Originariamente Scritto da
doxa
La “lettera agli Ebrei” è un testo anonimo erroneamente attribuito a Paolo di Tarso. E’ un trattato per i cristiani di origine ebraica. In questa “lettera” il “tarsiota” fra l’altro dice: “Est fides sperandarum substantia rerum, argumentum non apparentium” = la fede è sostanza (= hypostasis: ciò che resta fermo nel fluire dei fenomeni transeunti) di ciò che si spera e prova di ciò che non si vede (Eb 11, 1).
Qui la fede è in connessione con la speranza, costituisce con essa un “intreccio” inscindibile. Per questo Benedetto XVI, nell’enciclica “Spe salvi”, dedicata alla speranza cristiana, indugia su questo passo: “Per i Padri e per i teologi del Medioevo era chiaro che la parola greca hypostasis era da tradurre in latino con il termine substantia. La traduzione latina del testo, nata nella Chiesa antica, dice: “Est autem fides sperandarum substantia rerum, argumentum non apparentium” - la fede è la “sostanza” delle cose che si sperano; la prova delle cose che non si vedono.

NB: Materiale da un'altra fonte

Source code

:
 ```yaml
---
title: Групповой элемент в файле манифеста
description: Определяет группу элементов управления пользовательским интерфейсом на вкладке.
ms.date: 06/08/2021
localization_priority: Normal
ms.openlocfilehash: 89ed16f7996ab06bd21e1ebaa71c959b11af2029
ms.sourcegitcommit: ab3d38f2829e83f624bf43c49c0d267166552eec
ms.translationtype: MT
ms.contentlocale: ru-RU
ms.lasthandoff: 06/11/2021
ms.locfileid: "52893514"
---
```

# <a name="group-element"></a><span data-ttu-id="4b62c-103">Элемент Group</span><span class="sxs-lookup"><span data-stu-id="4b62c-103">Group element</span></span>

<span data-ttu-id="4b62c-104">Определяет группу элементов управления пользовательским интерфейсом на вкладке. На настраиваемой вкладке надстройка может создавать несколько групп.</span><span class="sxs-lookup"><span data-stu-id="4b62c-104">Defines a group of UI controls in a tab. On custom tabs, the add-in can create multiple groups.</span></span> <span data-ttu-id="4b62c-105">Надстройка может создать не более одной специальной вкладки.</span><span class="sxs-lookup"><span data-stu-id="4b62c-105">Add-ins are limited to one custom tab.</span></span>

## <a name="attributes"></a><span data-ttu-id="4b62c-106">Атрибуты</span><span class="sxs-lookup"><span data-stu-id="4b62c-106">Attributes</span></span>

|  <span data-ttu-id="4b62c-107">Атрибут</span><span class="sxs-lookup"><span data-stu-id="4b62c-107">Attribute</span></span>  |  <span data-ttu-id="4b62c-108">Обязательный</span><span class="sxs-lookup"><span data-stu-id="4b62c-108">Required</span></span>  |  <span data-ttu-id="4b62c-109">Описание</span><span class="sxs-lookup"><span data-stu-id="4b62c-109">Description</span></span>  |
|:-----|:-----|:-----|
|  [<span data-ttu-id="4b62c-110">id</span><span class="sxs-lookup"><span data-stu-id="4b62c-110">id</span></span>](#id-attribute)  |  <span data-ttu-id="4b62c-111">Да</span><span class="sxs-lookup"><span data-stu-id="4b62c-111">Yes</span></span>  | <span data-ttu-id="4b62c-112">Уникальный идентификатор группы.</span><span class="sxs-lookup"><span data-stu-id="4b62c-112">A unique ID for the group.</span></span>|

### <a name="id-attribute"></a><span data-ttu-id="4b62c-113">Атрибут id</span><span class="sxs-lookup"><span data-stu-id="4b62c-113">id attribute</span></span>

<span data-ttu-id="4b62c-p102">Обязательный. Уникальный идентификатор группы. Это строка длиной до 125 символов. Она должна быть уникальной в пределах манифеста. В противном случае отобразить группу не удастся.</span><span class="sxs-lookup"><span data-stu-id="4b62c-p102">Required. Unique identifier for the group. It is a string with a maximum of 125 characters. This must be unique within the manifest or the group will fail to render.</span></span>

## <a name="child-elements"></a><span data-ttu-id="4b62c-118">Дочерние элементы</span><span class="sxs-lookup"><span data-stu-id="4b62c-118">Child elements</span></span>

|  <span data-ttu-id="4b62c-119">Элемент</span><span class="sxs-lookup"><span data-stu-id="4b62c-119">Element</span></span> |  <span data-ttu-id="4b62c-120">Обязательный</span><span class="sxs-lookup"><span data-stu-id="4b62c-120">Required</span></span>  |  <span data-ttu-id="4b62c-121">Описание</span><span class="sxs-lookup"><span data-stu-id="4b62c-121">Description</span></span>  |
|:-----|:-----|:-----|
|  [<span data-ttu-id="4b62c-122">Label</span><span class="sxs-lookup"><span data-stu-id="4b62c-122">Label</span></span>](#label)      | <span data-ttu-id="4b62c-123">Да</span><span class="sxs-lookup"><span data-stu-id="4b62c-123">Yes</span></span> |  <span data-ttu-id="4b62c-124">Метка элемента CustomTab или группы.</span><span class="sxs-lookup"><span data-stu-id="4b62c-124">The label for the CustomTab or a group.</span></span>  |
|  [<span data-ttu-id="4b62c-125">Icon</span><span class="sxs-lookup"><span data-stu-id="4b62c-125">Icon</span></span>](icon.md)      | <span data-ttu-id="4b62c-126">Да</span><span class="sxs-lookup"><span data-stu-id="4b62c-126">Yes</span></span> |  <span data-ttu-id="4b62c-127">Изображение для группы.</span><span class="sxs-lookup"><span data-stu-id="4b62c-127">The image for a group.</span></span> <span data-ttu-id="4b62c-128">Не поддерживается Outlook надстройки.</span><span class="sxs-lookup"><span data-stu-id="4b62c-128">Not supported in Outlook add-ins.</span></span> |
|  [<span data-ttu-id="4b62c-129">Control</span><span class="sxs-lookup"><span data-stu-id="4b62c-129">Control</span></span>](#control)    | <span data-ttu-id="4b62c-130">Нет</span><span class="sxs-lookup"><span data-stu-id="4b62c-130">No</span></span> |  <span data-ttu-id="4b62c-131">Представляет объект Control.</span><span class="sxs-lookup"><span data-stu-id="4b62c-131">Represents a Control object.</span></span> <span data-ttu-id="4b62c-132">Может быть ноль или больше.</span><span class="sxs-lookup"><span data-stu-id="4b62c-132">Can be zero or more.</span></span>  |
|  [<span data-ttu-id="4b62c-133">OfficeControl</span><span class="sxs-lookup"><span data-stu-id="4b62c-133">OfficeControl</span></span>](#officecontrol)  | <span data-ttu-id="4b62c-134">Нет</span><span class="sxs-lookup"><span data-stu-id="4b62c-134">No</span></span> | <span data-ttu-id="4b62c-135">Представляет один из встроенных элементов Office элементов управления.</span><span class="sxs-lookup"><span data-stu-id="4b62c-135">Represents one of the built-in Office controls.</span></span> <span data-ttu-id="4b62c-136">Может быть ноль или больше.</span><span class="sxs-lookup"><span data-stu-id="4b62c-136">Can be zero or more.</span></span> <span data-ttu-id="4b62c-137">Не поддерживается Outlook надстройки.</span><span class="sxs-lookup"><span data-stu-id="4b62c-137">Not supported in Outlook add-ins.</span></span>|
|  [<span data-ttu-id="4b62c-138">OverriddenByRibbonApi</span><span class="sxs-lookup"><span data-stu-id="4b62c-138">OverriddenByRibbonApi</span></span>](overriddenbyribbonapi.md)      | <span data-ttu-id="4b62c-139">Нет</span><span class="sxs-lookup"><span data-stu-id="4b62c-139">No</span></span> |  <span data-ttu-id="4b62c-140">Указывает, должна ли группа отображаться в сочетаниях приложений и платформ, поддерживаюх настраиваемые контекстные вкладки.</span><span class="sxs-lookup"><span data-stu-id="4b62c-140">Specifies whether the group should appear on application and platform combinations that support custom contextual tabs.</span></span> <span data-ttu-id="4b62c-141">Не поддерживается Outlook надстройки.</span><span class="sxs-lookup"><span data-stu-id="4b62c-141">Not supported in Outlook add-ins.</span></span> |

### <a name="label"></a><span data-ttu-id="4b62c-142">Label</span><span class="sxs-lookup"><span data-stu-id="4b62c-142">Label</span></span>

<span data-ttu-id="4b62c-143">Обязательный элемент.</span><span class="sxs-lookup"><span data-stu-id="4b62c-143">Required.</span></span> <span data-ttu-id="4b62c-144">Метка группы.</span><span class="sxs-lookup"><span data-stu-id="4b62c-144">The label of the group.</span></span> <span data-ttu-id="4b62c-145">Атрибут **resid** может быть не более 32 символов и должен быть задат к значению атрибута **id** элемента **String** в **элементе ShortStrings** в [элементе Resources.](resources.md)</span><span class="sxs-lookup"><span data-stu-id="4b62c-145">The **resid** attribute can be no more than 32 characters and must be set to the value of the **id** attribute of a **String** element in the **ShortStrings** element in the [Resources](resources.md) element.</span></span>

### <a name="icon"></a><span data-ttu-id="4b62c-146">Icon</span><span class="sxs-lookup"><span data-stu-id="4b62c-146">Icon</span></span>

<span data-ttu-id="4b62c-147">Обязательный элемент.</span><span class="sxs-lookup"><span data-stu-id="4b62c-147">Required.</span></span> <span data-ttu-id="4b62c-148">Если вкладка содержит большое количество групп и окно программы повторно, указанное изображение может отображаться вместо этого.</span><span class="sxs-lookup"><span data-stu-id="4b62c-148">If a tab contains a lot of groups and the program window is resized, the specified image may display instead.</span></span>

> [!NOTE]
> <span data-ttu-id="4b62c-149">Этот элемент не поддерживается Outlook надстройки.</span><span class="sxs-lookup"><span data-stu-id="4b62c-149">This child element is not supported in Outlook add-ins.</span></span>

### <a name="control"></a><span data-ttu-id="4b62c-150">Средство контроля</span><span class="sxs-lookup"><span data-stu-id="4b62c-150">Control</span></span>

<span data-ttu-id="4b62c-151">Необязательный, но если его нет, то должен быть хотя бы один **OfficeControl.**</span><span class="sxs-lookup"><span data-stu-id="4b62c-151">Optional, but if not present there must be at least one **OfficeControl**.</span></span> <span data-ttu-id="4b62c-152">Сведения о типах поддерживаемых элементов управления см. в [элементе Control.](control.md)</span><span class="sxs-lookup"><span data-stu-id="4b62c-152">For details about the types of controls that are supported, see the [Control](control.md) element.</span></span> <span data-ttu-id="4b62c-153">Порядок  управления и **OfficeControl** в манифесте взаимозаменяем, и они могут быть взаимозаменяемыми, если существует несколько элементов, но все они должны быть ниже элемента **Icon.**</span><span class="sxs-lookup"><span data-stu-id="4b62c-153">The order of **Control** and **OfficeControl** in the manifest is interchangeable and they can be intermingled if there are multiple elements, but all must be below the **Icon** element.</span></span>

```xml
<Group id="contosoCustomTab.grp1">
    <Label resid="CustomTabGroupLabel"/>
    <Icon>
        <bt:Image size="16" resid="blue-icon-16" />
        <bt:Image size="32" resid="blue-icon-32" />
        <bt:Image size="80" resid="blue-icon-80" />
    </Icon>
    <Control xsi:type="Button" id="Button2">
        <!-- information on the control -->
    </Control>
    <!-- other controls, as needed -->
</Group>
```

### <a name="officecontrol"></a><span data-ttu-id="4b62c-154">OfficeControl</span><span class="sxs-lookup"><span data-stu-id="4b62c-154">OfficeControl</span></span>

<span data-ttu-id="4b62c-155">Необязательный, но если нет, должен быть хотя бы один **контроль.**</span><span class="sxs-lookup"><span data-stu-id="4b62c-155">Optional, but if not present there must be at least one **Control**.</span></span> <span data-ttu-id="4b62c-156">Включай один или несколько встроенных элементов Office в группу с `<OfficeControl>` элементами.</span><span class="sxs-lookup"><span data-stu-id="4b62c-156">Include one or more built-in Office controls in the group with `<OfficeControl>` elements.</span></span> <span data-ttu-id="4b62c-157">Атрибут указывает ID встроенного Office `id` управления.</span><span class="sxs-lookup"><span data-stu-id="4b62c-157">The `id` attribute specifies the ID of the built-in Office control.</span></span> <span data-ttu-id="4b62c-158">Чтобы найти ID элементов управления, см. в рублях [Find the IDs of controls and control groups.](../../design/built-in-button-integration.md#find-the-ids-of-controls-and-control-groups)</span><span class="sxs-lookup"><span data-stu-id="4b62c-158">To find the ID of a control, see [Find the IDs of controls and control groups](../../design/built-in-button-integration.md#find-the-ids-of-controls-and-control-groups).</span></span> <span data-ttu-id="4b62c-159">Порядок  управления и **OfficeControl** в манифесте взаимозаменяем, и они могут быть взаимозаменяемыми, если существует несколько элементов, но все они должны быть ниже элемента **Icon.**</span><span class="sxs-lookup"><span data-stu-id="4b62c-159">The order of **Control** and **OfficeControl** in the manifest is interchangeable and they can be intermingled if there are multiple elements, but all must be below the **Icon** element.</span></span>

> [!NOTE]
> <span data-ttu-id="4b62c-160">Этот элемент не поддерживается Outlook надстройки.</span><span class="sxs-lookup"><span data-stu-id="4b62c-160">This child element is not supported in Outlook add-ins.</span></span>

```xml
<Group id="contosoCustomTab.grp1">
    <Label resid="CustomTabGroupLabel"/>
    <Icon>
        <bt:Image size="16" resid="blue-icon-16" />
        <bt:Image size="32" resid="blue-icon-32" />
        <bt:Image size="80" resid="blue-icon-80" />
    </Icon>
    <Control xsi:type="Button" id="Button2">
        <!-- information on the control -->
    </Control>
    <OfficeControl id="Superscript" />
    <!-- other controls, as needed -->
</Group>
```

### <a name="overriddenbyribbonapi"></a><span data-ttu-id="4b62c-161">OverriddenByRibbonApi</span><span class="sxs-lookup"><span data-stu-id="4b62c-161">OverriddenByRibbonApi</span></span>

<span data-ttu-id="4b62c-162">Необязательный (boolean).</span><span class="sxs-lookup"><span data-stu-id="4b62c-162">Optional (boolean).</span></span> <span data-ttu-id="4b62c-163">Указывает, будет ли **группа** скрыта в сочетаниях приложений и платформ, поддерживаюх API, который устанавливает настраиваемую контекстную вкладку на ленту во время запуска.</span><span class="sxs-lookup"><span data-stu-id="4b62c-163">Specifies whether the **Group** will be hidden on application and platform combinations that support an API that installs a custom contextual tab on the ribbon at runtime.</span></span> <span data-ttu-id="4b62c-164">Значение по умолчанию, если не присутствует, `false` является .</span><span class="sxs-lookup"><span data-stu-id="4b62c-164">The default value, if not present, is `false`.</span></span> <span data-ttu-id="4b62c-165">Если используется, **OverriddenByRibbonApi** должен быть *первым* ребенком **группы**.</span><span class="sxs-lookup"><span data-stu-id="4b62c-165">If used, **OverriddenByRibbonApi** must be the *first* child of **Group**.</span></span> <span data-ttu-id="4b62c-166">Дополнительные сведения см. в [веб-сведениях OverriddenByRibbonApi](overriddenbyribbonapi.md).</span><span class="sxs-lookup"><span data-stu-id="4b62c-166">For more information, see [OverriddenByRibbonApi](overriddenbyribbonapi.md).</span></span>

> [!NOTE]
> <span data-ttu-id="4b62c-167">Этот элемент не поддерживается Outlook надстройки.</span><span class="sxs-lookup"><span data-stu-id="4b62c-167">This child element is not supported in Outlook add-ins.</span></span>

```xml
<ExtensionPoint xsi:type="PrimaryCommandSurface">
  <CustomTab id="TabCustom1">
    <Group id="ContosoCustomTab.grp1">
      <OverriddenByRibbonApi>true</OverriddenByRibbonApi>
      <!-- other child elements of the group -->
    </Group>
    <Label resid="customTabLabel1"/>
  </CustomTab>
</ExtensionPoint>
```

La frase è ripresa dall’Alighieri nel XXIV canto del Paradiso (64 – 66):
“Fede è sustanza di cose sperate
e argomento de le non parventi,
e questa pare a me sua quiditate” (La "quiditas" o "quidditas", nella terminologia della filosofia scolastica significa l'"essenza delle cose").
Il verso è la risposta di Dante alla domanda di san Pietro su cosa sia la fede: “Di', buon cristiano, fatti manifesto / fede che è?” (XXIV, 53 – 54).
Dante invoca la grazia affinché gli consenta di rispondere al fondatore della Chiesa cristiana e recita la definizione della fede “paolina”, in base alla quale essa è sostanza di cose sperate e dimostrazione di quelle che non sono manifeste.
Petrus replica dicendo che tale definizione è corretta, a patto che il poeta sappia perché san Paolo ha parlato di "sostanza" e di "dimostrazione".
Per il poeta i misteri divini, che ora gli sono "manifesti" (trovandosi in Paradiso), sulla Terra sono "invisibili" e "non sperimentabili", perciò possono essere oggetto solo di "fede", su cui si fonda la "speranza" della beatitudine.
Ha ragione Dante ? Se sulla Terra alcune cose "ultraterrene" sono "invisibili" e "non sperimentabili", esse possono essere soltanto sperate e non di fede.
La "speranza" deriva da un desiderio, invece la fede da una dimostrazione o dalla testimonianza di persone degne di fiducia.
Ergo, nessuno è capace di dimostrare l’esistenza di Dio, ma alcuni (gli apostoli) testimoniano della sua esistenza.
Fiducia e fede, sebbene connesse, sono due cose diverse. Per conseguenza, avere fede significa nel contempo aver fiducia nella credibilità altrui.
Dal sacro al profano.
Il filosofo e politico inglese Francis Bacon (1561 – 1626), latinizzato in Franciscus Baco(nus), in italiano Francesco Bacone, provò a scrivere un’enciclopedia delle scienze per rinnovare la ricerca scientifica, che voleva basata sulla sperimentazione. Di quel progetto realizzò solo il “Nuovo Organo” (“nuovo strumento”, in cui espone la logica del procedimento tecnico-scientifico, in polemica con l’Organo aristotelico.
Sir Francis dice che finché l’individuo resta imprigionato negli errori e nei pregiudizi (false credenze) non potrà mai arrivare alla vera conoscenza.
Secondo Bacon è necessario “ripulire” l’intelletto da quelli che chiama “idola” (all’incirca i pregiudizi) per costituire un nuovo sapere mediante uno strumento (novum organum) basato sul metodo scientifico.
Cono, da quanto detto vorrei che tu traessi le conseguenze, invece sei tetragono nella tua fede. Coraggio cerca di ripulire le tue convinzioni create dagli idola, dai pregiudizi che nascono dal considerare vere alcune dottrine filosofiche e religiose, nel tuo caso la religione cristiana, o meglio la mitologia cristiana, che ti rende difficile l’accesso alla “verità”.